Bezüglich der Kosten der technischen Betreuung sei ebenfalls keine wirksame Änderung des Kostenverteilungsschlüssels MEA festzustellen. Selbst wenn der Vertragsschluss zwischen Hotelgesellschaft und WEG vom 15.09.2009 durch einen Beschluss genehmigt worden sein sollte, ergäbe sich aus der Beschlussfassung nicht mit der notwendigen Bestimmtheit, dass die Eigentümer das Bewusstsein und den Willen hatten, eine Änderung des Kostenverteilungsschlüssels für künftige Abrechnungen zu beschließen; ein solcher Wille im Zeitpunkt der Beschlussfassung sei aber erforderlich (Rn 18 der Urteilsgründe). Im Übrigen bestünden erhebliche Zweifel, dass die fraglichen Kosten die Tatbestandsmerkmale einer besonderen Nutzung des gemeinschaftlichen Eigentums oder eines besonderen Verwaltungsaufwandes gemäß § 21 Abs. 7 WEG erfüllten; dass einige technische Anlagen im Gebäude allen Eigentümern, anderen nur den Wohnungseigentümern und wieder anderen nur dem Hotelbereich dienten, genüge nicht (Rn 13 f.). In Bezug auf § 16 Abs. 3 WEG sei nicht ersichtlich, welche Kostenarten der „technischen Betreuung“ zu den Betriebs- und Verwaltungskosten im Sinne dieser Vorschrift gehörten und inwieweit es sich um Kosten der Instandhaltung oder Instandsetzung handelt, die gerade nicht in den Anwendungsbereich der Vorschrift fielen (Rn 16).

Fazit für den Verwalter

Wirksame Änderungen bestehender Kostenverteilungsschlüssel durch Beschluss erfordern eine entsprechende Beschlusskompetenz. Diese kann – woran es hier fehlte – in der GO vereinbart sein (vereinbarte Öffnungsklausel) oder aus dem Gesetz folgen (gesetzliche Öffnungsklausel), speziell § 16 Abs. 3 WEG und § 21 Abs. 7 WEG. Letztere Vorschrift soll indes nicht nur Änderungen gestatten, sondern auch Einzelfallregelungen, worauf der BGH vorliegend indes gar nicht eingeht.

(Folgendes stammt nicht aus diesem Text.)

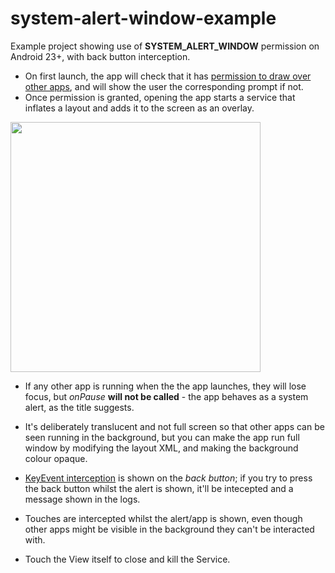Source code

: # system-alert-window-example
Example project showing use of **SYSTEM_ALERT_WINDOW** permission on Android 23+, with back button interception.

* On first launch, the app will check that it has [permission to draw over other apps](https://developer.android.com/reference/android/Manifest.permission.html), and will show the user the corresponding prompt if not.
* Once permission is granted, opening the app starts a service that inflates a layout and adds it to the screen as an overlay.

<img src="https://cloud.githubusercontent.com/assets/6524043/17489319/46c4fddc-5d52-11e6-8369-b23c59d8a0f6.png" width="400">

* If any other app is running when the the app launches, they will lose focus, but *onPause* **will not be called** - the app behaves as a system alert, as the title suggests.

* It's deliberately translucent and not full screen so that other apps can be seen running in the background, but you can make the app run full window by modifying the layout XML, and making the background colour opaque.

* [KeyEvent interception](https://github.com/noln/system-alert-window-example/blob/master/app/src/main/java/com/mattfenlon/ghost/MainService.java#L62) is shown on the *back button*; if you try to press the back button whilst the alert is shown, it'll be intecepted and a message shown in the logs.

* Touches are intercepted whilst the alert/app is shown, even though other apps might be visible in the background they can't be interacted with.

* Touch the View itself to close and kill the Service.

Verwalter sollten Beschlüsse über Änderungen der Kostenverteilung stets in einem separaten Beschluss (TOP) ankündigen und zur Abstimmung stellen. Für aktuelle und künftige Eigentümer muss transparent sein, dass Beschlussgegenstand eine Änderung des Verteilerschlüssels ist. „Versteckte Regelungen” in Jahresabrechnungen, Wirtschaftsplänen, Sonderumlagen oder – wie hier – Verträgen, die im Außenverhältnis zwischen WEG und Miteigentümern geschlossen bzw. legitimiert werden, genügen den Bestimmtheitsanforderungen nicht. Gleiches hat zu gelten, wenn der Verwaltervertrag eine Vergütungsverteilung nach Anzahl der Einheiten vorsieht, laut GO aber z.B. nach MEA oder Fläche zu verteilen ist. Auch hier schlägt der Verteilungsmaßstab aus dem Außenverhältnis (Verwaltervertrag) nicht automatisch in das Innenverhältnis (GO) durch. Eine Anpassung setzt vielmehr einen Beschluss nach § 16 Abs. 3 WEG voraus, dessen Regelungsbereich Kosten der Verwaltung und mithin auch die Verwaltervergütung umfasst.

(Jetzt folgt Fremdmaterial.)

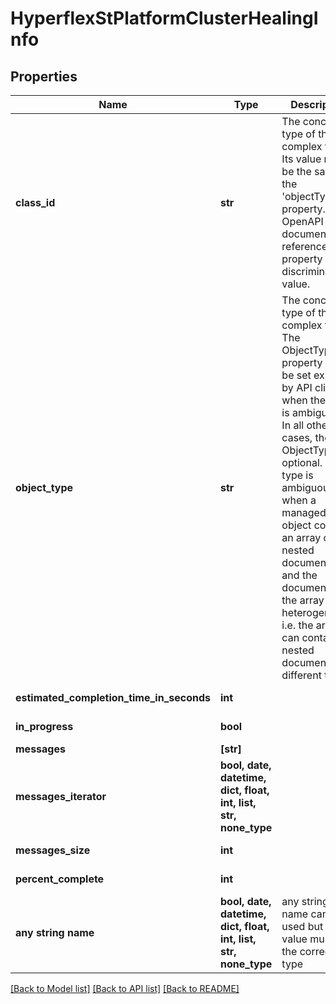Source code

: # HyperflexStPlatformClusterHealingInfo

## Properties
Name | Type | Description | Notes
------------ | ------------- | ------------- | -------------
**class_id** | **str** | The concrete type of this complex type. Its value must be the same as the &#39;objectType&#39; property. The OpenAPI document references this property as a discriminator value. | [readonly] 
**object_type** | **str** | The concrete type of this complex type. The ObjectType property must be set explicitly by API clients when the type is ambiguous. In all other cases, the  ObjectType is optional.  The type is ambiguous when a managed object contains an array of nested documents, and the documents in the array are heterogeneous, i.e. the array can contain nested documents of different types. | 
**estimated_completion_time_in_seconds** | **int** |  | [optional] [readonly] 
**in_progress** | **bool** |  | [optional] [readonly] 
**messages** | **[str]** |  | [optional] 
**messages_iterator** | **bool, date, datetime, dict, float, int, list, str, none_type** |  | [optional] [readonly] 
**messages_size** | **int** |  | [optional] [readonly] 
**percent_complete** | **int** |  | [optional] [readonly] 
**any string name** | **bool, date, datetime, dict, float, int, list, str, none_type** | any string name can be used but the value must be the correct type | [optional]

[[Back to Model list]](../README.md#documentation-for-models) [[Back to API list]](../README.md#documentation-for-api-endpoints) [[Back to README]](../README.md)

Wissenswert ist eine Aussage aus Rn 17 des Urteils: Wird ein Miteigentümer für die WEG auf der Grundlage eines Vertragsschlusses entgeltlich tätig, darf er den auf ihn entfallenden Kostenanteil vorab in Abzug bringen, so dass nur der restliche Betrag aus dem Verwaltungsvermögen zu begleichen ist und als Geldabfluss in den Jahresabrechnungen auf die übrigen Eigentümer verteilt wird. Allerdings muss der Miteigentümer eine Rechnung vorlegen, in dem der vollständige Betrag, also einschließlich seines Kostenanteils, abgerechnet wird.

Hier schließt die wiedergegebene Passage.